Christophe Dessimoz, University of Lausanne, University College London, and Swiss Institute of Bioinformatics is the ISCB Overton Prize winner

2019 Overton Prize Winner:
Christophe Dessimoz

2019 ISCB Overton Prize: Christophe Dessimoz


Christophe Dessimoz, SNSF Professor, University of Lausanne; Associate Professor, University College London; Group Leader, Swiss Institute of Bioinformatics

The Overton Prize recognizes the research, education, and service accomplishments of early to mid-career scientists who are emerging leaders in computational biology and bioinformatics. The Overton Prize was instituted in 2001 to honor the untimely loss of G. Christian Overton, a leading bioinformatics researcher and a founding member of the ISCB Board of Directors.

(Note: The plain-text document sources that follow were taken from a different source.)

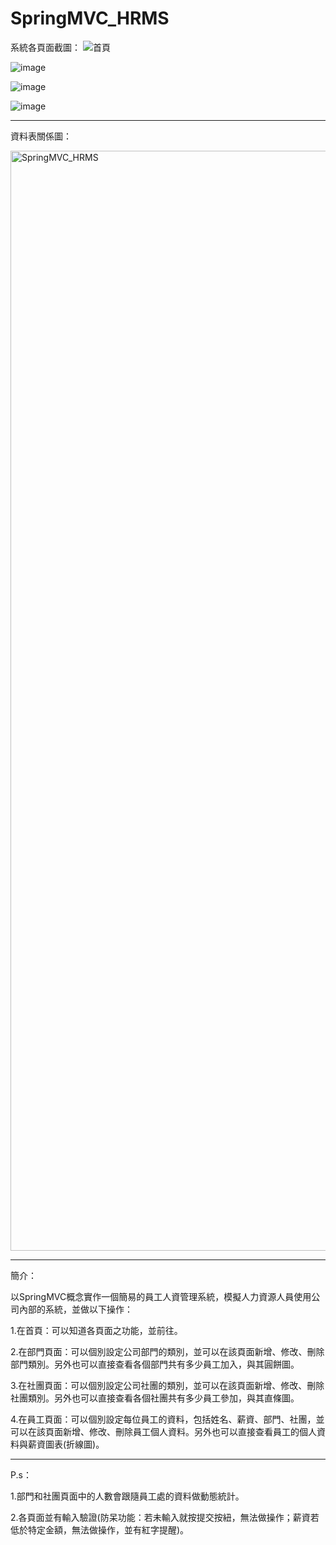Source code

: # SpringMVC_HRMS


系統各頁面截圖：
![首頁](https://github.com/rafree1225/SpringMVC_HRMS/assets/68884317/c34d8061-6486-4fcc-8878-3d237264d056)


![image](https://github.com/rafree1225/SpringMVC_HRMS/assets/68884317/6e6394da-d342-4dd1-bf82-38280623b981)


![image](https://github.com/rafree1225/SpringMVC_HRMS/assets/68884317/e09620b9-1123-47a9-bde0-97f1138d0ec9)


![image](https://github.com/rafree1225/SpringMVC_HRMS/assets/68884317/ab283894-09aa-4fb4-a3b2-2714661d25b4)



***********************************************************************************************************

資料表關係圖：


<img width="1760" alt="SpringMVC_HRMS" src="https://github.com/rafree1225/SpringMVC_HRMS/assets/68884317/cd7ef623-2acc-41ad-b977-9540e9e11669">


***********************************************************************************************************

簡介：

以SpringMVC概念實作一個簡易的員工人資管理系統，模擬人力資源人員使用公司內部的系統，並做以下操作：


1.在首頁：可以知道各頁面之功能，並前往。


2.在部門頁面：可以個別設定公司部門的類別，並可以在該頁面新增、修改、刪除部門類別。另外也可以直接查看各個部門共有多少員工加入，與其圓餅圖。


3.在社團頁面：可以個別設定公司社團的類別，並可以在該頁面新增、修改、刪除社團類別。另外也可以直接查看各個社團共有多少員工參加，與其直條圖。


4.在員工頁面：可以個別設定每位員工的資料，包括姓名、薪資、部門、社團，並可以在該頁面新增、修改、刪除員工個人資料。另外也可以直接查看員工的個人資料與薪資圖表(折線圖)。


***********************************************************************************************************

P.s：

1.部門和社團頁面中的人數會跟隨員工處的資料做動態統計。

2.各頁面並有輸入驗證(防呆功能：若未輸入就按提交按紐，無法做操作；薪資若低於特定金額，無法做操作，並有紅字提醒)。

Christophe Dessimoz is being recognized as the 2019 winner of the Overton Prize.
 
Christophe Dessimoz is a SNSF Professor at the University of Lausanne; an Associate Professor at the University College London; a Group Leader at the Swiss Institute for Bioinformatics. Christophe obtained his Master in Biology (2003) and PhD in Computer Science (2009) from ETH Zurich, Switzerland. After a postdoc at the European Bioinformatics Institute near Cambridge (UK), he joined University College London as Lecturer (2013) and was promoted to a Reader in 2015. He joined the University of Lausanne as a SNSF Professor in 2015. With 70 papers published, Christophe has made varied and sustained contributions to bioinformatics.

He is renowned for his contributions to and subsequently management of the OMA resource providing high quality information on orthologous proteins. OMA is a very highly regarded resource with important applications in protein function prediction.

Another important thread across Christophe’s work has been his pursuit of benchmarking. Christophe’s rigorous approach to benchmarking had a major impact on three key subfields of computational biology: orthology inference, sequence alignment, and gene ontology.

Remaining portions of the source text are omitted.